**REQUIRED WORK**
Output only how many lines below contain "documentación".

Data entries
==================================================
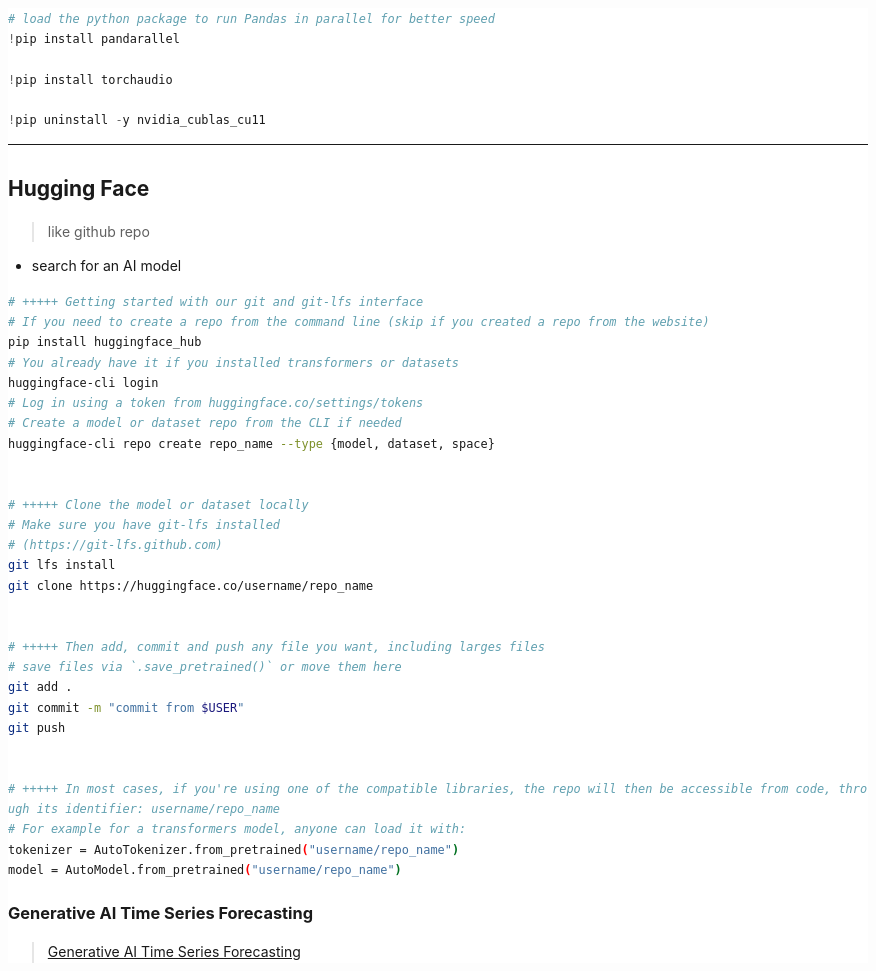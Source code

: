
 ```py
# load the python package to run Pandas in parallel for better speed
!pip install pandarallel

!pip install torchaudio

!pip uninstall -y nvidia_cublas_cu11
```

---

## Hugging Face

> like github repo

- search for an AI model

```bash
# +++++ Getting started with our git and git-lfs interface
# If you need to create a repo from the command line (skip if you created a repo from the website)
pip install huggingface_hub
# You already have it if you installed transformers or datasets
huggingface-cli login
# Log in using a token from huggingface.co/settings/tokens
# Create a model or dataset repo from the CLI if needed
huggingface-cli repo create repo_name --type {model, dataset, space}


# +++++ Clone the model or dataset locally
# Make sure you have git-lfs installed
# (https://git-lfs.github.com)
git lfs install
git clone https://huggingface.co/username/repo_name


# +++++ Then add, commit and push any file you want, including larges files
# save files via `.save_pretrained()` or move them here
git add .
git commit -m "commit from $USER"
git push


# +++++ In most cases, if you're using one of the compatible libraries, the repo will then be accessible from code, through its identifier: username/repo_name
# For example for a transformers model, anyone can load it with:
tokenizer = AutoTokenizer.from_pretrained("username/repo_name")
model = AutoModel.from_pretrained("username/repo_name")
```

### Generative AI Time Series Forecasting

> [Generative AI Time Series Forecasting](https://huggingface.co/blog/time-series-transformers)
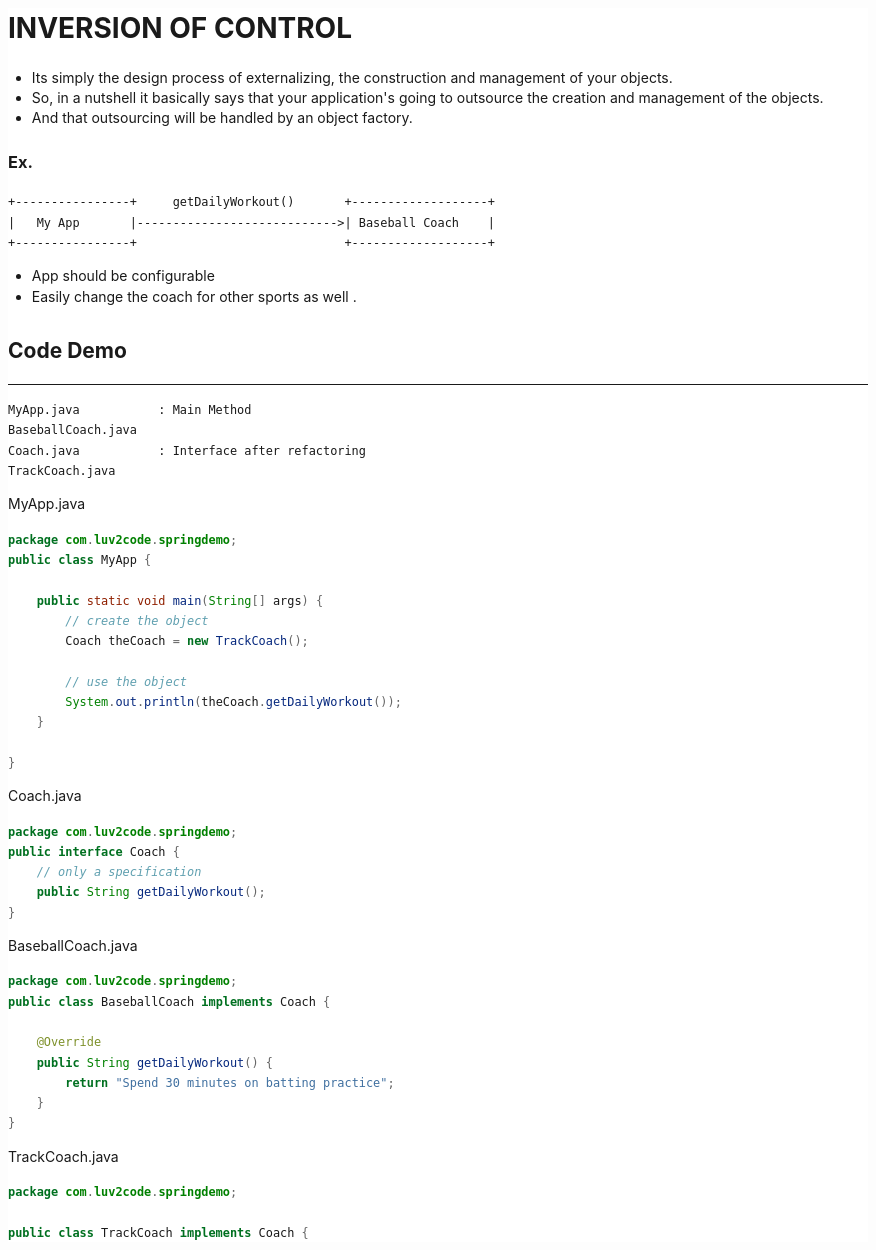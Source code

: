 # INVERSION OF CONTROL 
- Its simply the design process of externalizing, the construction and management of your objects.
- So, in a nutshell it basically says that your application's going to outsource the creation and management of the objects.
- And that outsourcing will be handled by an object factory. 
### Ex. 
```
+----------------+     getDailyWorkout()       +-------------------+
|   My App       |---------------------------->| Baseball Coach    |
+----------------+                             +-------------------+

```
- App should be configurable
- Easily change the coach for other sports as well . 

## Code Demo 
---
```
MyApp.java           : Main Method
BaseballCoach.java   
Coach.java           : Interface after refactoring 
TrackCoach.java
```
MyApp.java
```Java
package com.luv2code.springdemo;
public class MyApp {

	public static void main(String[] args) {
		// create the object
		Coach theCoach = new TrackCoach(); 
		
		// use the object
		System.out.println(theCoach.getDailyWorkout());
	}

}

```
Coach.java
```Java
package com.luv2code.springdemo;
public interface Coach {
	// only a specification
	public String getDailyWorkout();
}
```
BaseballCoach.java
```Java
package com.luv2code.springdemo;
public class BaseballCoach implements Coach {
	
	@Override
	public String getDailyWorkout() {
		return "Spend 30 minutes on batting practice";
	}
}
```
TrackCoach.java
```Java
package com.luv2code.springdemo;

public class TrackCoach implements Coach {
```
==================================================
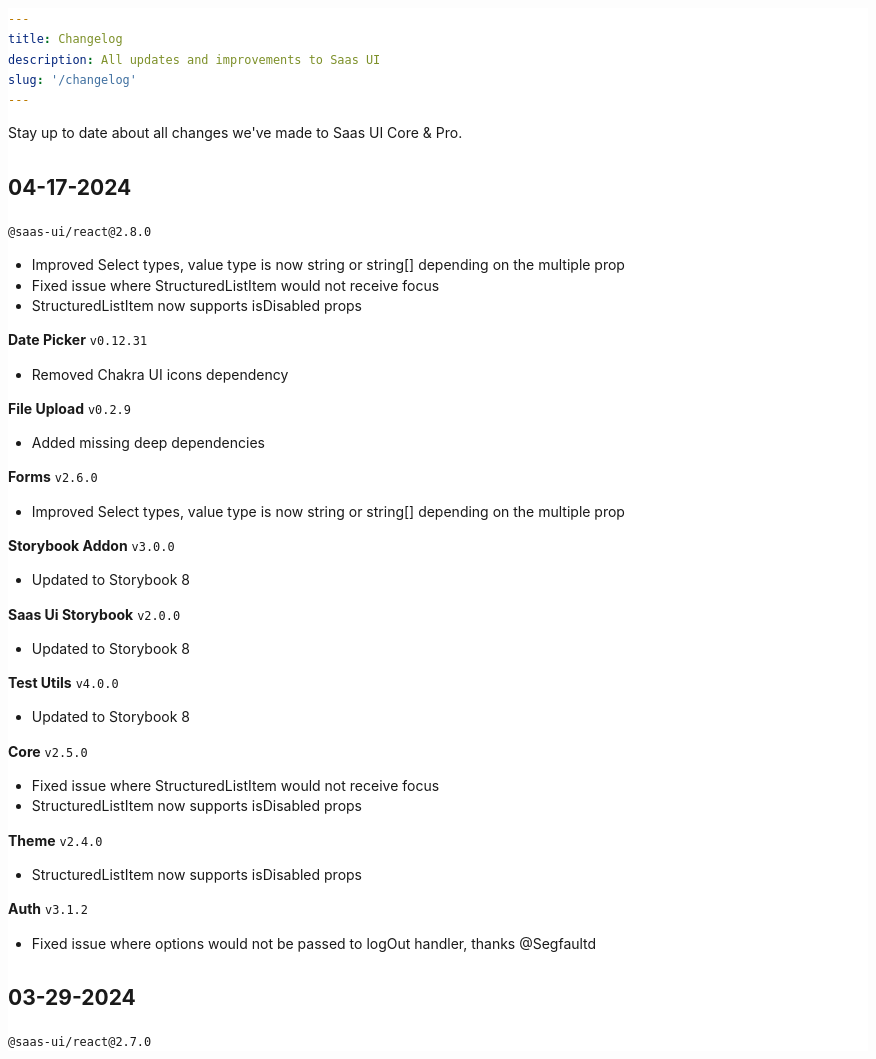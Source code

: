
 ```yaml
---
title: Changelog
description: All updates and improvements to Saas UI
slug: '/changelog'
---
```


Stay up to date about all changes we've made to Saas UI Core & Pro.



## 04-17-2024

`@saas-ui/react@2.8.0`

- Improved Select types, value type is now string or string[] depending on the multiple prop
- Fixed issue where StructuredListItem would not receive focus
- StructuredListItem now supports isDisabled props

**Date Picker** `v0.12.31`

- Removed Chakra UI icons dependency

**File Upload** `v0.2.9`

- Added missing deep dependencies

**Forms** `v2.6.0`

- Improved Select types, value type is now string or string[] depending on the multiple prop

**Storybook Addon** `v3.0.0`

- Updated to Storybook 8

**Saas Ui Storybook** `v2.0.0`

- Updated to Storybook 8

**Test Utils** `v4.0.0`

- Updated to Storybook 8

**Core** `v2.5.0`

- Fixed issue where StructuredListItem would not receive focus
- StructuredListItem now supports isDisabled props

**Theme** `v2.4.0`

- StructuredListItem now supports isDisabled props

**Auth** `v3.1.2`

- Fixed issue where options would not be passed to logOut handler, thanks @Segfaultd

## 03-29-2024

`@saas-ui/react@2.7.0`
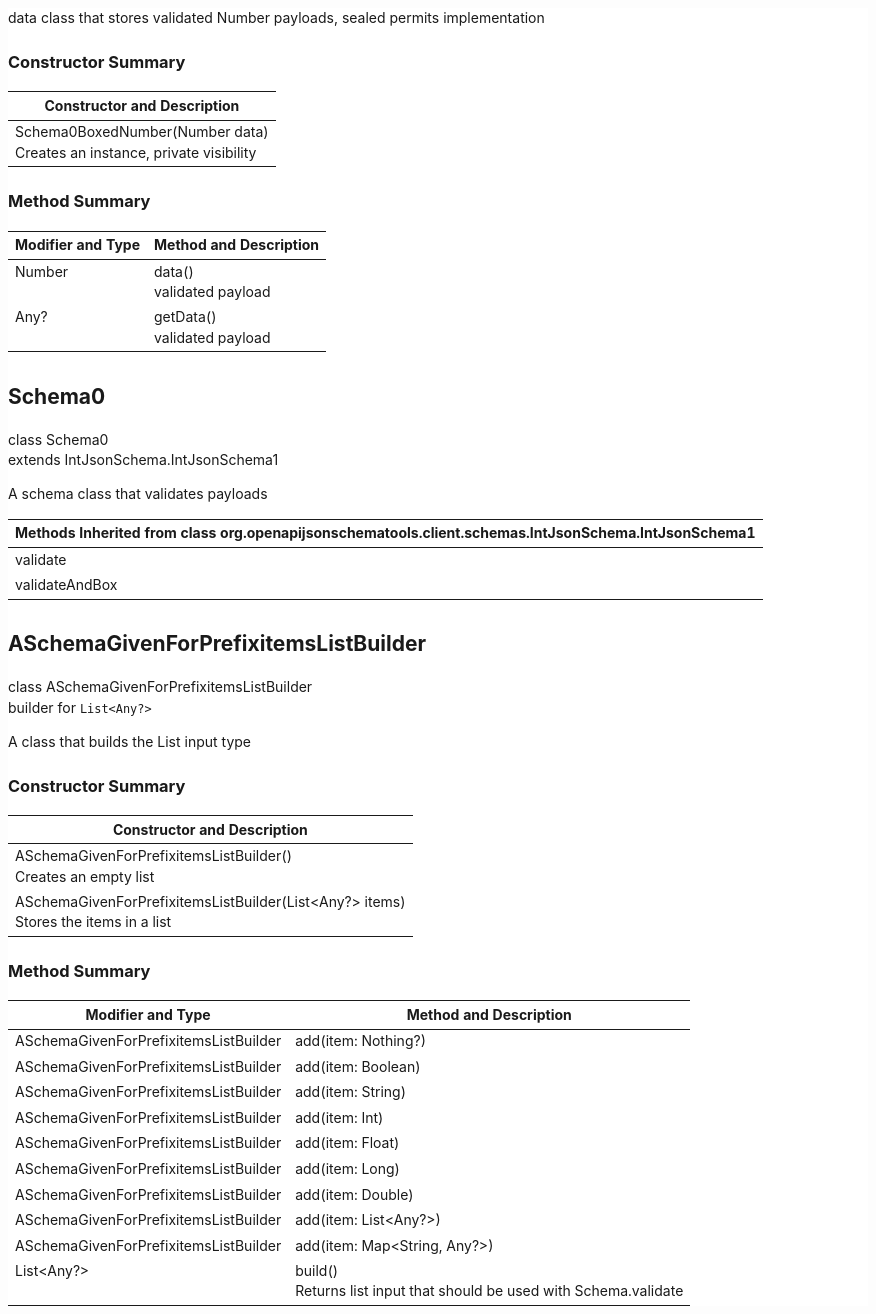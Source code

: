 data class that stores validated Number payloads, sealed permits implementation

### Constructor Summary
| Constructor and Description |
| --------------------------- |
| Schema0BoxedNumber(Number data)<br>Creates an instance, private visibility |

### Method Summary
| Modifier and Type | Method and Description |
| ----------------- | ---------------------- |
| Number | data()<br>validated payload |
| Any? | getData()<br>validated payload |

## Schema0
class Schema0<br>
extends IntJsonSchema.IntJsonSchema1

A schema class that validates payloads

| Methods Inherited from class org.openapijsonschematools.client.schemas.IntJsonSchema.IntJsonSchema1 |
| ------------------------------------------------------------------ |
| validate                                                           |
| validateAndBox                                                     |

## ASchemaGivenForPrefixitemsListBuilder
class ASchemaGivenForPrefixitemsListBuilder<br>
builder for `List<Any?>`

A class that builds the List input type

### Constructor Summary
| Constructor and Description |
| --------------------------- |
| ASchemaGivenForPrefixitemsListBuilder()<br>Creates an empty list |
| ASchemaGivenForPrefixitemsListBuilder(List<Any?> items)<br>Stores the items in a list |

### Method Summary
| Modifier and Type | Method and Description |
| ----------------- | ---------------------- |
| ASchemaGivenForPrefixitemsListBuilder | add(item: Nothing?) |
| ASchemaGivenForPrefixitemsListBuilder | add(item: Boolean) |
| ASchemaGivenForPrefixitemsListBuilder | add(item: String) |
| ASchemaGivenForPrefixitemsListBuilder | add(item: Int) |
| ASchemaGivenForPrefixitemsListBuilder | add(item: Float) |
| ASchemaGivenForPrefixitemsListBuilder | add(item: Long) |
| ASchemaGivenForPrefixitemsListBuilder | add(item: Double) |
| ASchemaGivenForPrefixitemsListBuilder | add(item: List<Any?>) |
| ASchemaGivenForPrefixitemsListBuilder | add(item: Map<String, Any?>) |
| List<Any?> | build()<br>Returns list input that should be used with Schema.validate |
==================================================
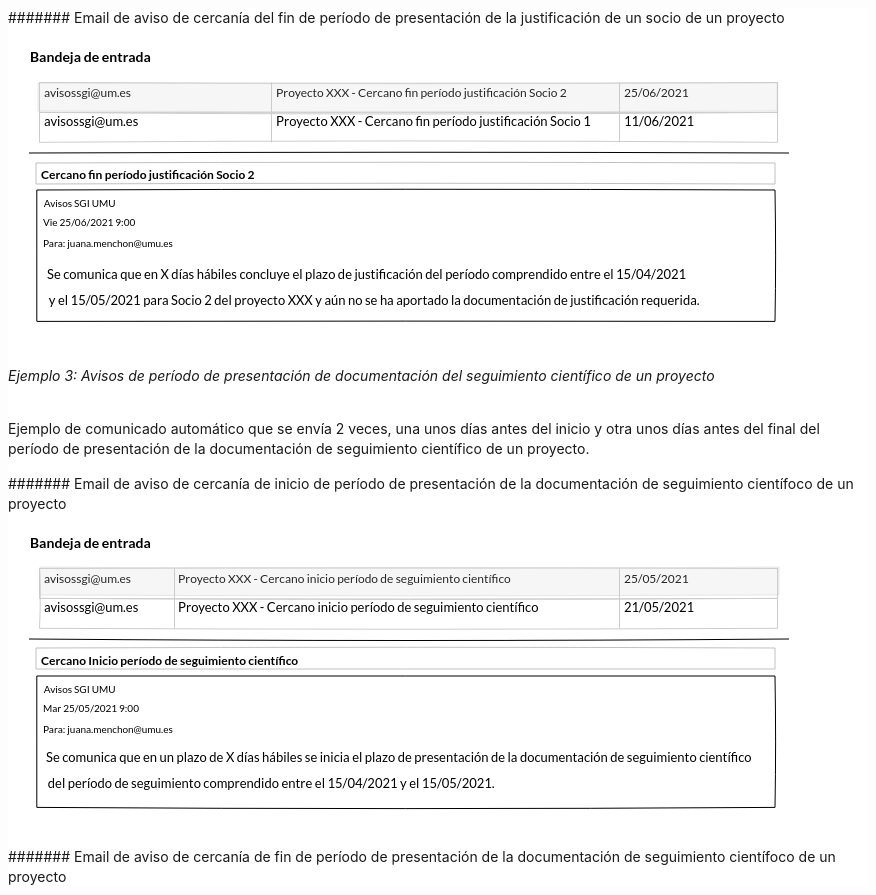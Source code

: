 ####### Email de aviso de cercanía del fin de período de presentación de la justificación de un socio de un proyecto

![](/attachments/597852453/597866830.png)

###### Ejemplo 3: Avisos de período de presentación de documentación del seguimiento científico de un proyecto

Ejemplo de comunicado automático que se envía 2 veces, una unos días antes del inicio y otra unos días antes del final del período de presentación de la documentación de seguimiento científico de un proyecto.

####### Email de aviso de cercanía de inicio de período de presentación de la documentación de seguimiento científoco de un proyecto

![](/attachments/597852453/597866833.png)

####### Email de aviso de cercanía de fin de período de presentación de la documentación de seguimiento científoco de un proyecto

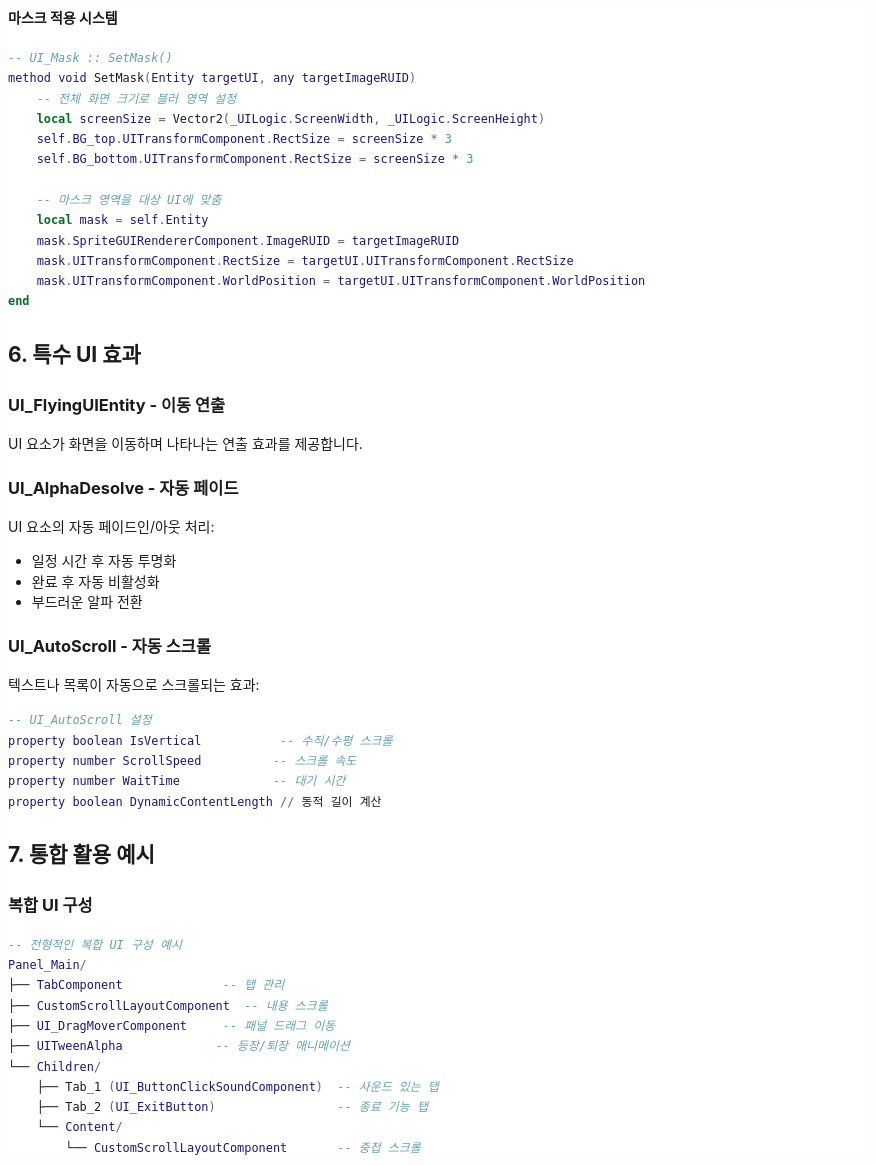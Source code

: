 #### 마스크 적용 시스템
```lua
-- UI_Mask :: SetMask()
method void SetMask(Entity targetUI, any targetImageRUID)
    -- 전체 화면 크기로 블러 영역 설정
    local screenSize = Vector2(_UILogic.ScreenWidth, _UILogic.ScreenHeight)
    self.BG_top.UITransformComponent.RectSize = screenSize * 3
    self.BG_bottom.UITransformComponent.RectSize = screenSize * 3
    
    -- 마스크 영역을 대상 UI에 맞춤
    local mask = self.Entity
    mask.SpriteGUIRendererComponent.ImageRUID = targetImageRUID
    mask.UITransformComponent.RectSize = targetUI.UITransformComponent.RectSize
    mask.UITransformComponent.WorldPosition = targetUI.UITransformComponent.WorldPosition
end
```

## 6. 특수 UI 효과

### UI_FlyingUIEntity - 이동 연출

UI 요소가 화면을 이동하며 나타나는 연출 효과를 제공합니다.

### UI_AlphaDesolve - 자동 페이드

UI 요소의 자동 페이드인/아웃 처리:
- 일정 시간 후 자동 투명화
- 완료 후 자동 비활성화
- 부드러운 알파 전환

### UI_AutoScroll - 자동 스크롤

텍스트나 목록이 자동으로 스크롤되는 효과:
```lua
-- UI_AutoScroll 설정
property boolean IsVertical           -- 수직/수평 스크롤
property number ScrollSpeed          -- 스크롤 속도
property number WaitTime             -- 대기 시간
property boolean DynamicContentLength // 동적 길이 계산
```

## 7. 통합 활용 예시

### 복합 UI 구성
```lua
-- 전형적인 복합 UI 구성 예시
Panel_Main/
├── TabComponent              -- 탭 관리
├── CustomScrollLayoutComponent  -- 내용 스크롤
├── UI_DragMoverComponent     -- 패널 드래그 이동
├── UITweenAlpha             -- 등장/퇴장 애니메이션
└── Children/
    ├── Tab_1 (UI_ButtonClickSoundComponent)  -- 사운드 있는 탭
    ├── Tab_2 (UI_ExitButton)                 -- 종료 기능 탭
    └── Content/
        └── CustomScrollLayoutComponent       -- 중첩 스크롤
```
==================================================
**RESULT OF THE EXERCISE**
4